For further information, please contact the Study Coordinator at 1-212-263-7563.
Helping Caregivers
Counseling and Support for People Caring for a Parent with Alzheimer’s Disease
• The purpose of this NIH-funded study is to determine the effectiveness of a comprehensive counseling and support intervention for people who care for parents with Alzheimer’s disease. Participants are randomly assigned to one of two interventions. All have access to resource information and support from experts as needed. Those in the enhanced group meet with a counselor individually and with other family members. Based on an earlier program, we expect that all participants will experience significant benefits to their well-being, including reduced stress and depression and postponed nursing home placement of their parents.
If you are the ‘primary’ caregiver of the person with a diagnosis of dementia (i.e., the first person called if the patient is in need of help) and a daughter, son, daughter-in-law, or son-in-law of the person with AD and would like more information, please contact Olanta Barton at 212-263-5710 or olanta.barton@nyumc.org
For Caregivers of Parents in the Middle Stage of Alzheimer’s Disease
• This study is investigating an education and support intervention designed to reduce the stress, anxiety, and depression frequently experienced by people whose parents are in the moderate stage of Alzheimer’s disease. Everyone who enrolls receives self-teaching materials especially written for this project and the opportunity to consult a counselor for resource information as needed. Half the participants, chosen at random, will also receive 2 workshops and an individual counseling session.

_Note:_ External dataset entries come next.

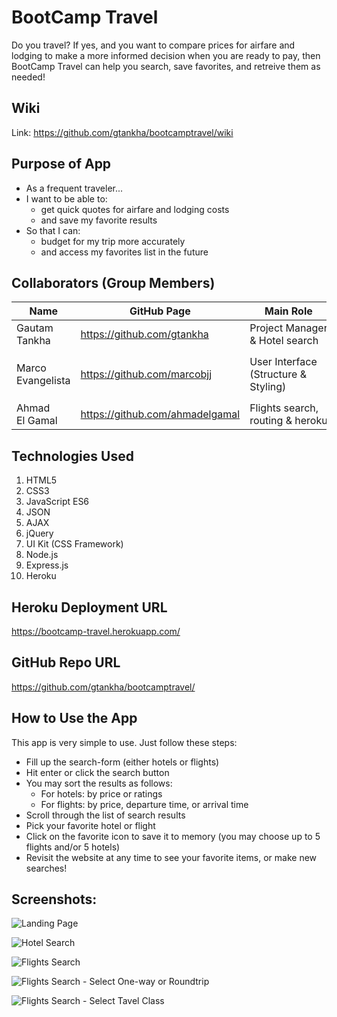 # BootCamp Travel

Do you travel? If yes, and you want to compare prices for airfare and lodging to make a more informed decision when you are ready to pay, then BootCamp Travel can help you search, save favorites, and retreive them as needed!

## Wiki

Link: https://github.com/gtankha/bootcamptravel/wiki

## Purpose of App

- As a frequent traveler...
- I want to be able to:
  - get quick quotes for airfare and lodging costs
  - and save my favorite results
- So that I can:
  - budget for my trip more accurately
  - and access my favorites list in the future

## Collaborators (Group Members)

| Name              | GitHub Page                     | Main Role                            | Files                                    |
| ----------------- | ------------------------------- | ------------------------------------ | ---------------------------------------- |
| Gautam Tankha     | https://github.com/gtankha      | Project Manager & Hotel search       | `hotel.js`                               |
| Marco Evangelista | https://github.com/marcobjj     | User Interface (Structure & Styling) | `index.html`, `style.css`, & `script.js` |
| Ahmad El Gamal    | https://github.com/ahmadelgamal | Flights search, routing & heroku     | `flights.js`                             |

## Technologies Used

1. HTML5
2. CSS3
3. JavaScript ES6
4. JSON
5. AJAX
6. jQuery
7. UI Kit (CSS Framework)
8. Node.js
9. Express.js
10. Heroku

## Heroku Deployment URL

https://bootcamp-travel.herokuapp.com/

## GitHub Repo URL

https://github.com/gtankha/bootcamptravel/

## How to Use the App

This app is very simple to use. Just follow these steps:

- Fill up the search-form (either hotels or flights)
- Hit enter or click the search button
- You may sort the results as follows:
  - For hotels: by price or ratings
  - For flights: by price, departure time, or arrival time
- Scroll through the list of search results
- Pick your favorite hotel or flight
- Click on the favorite icon to save it to memory (you may choose up to 5 flights and/or 5 hotels)
- Revisit the website at any time to see your favorite items, or make new searches!

## Screenshots:

![Landing Page](./public/assets/images/screen-shot-1.jpg)

![Hotel Search](./public/assets/images/screen-shot-3.jpg)

![Flights Search](./public/assets/images/screen-shot-2.jpg)

![Flights Search - Select One-way or Roundtrip](./public/assets/images/screen-shot-4.PNG)

![Flights Search - Select Tavel Class](./public/assets/images/screen-shot-5.PNG)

For more information, please contact Olanta Barton at 212-263-5710 or olanta.barton@nyumc.org
Early Stage Support Group Evaluation of Outcomes
• Common concerns for people with mild AD include responses to receiving the diagnosis, disclosing the diagnosis to others, developing coping strategies for cognitive and functional loss and finding meaningful activities. This study offers facilitated support group meetings to people in the early stages of AD and an assessment of their benefits. Previous studies suggest these groups may alleviate depression and social isolation, enhance coping skills, improve self esteem and provide education and mental stimulation in a safe environment.
For more information, please call Ursula Auclair, LCSW at 212-263-2245.
Memantine™ (Namenda) and Individualized Alzheimer’s Care
• Are you caring for someone who is in the middle or late stage of Alzheimer’s? Would you like to see them function and feel better? Would you like to solve the empty day syndrome? The goal of this study is to determine the added value of an individualized patient management program in AD patients receiving Memantine. Subjects with moderate to severe AD are eligible. All patients receive Memantine and follow-up evaluations at no charge. In addition, patients are randomly assigned to one of two groups. One group receives compensation and the other receives an individualized program consisting of caregiver training and support as well as home visits to get the patient exercising, doing enjoyable activities and cognitive stimulation. The study duration is one year.
For more information, please contact Dr. Sunnie Kenowsky at 212-263-7164 or sunnie.kenowsky@nyumc.org
Other Programs and Studies
The Multicultural Program
• Our Multicultural Aging and Memory Evaluation Program offers a comprehensive, multidisciplinary evaluation for elderly individuals who present with memory complaints or symptoms of dementia or Alzheimer’s disease. The mission of this program is to provide diagnostic services to the ethnic minority and underserved populations, to promote their access to early utilization of these services and to the latest research programs, and provide culturally and language-appropriate support services.
For more information, please contact Dorothy Patterson at 212-263-3201, or Milena Perez at 212-263-1027 to discuss in Spanish.
Brain Donation Program
• The NYU ADC team is very grateful to donors and their families for participation in our Brain Donation Program. Brain autopsy provides a definitive diagnosis for families while contributing to important research on the causes and treatment of brain aging and AD. Volunteers with and without memory impairment are eligible for participation in this program.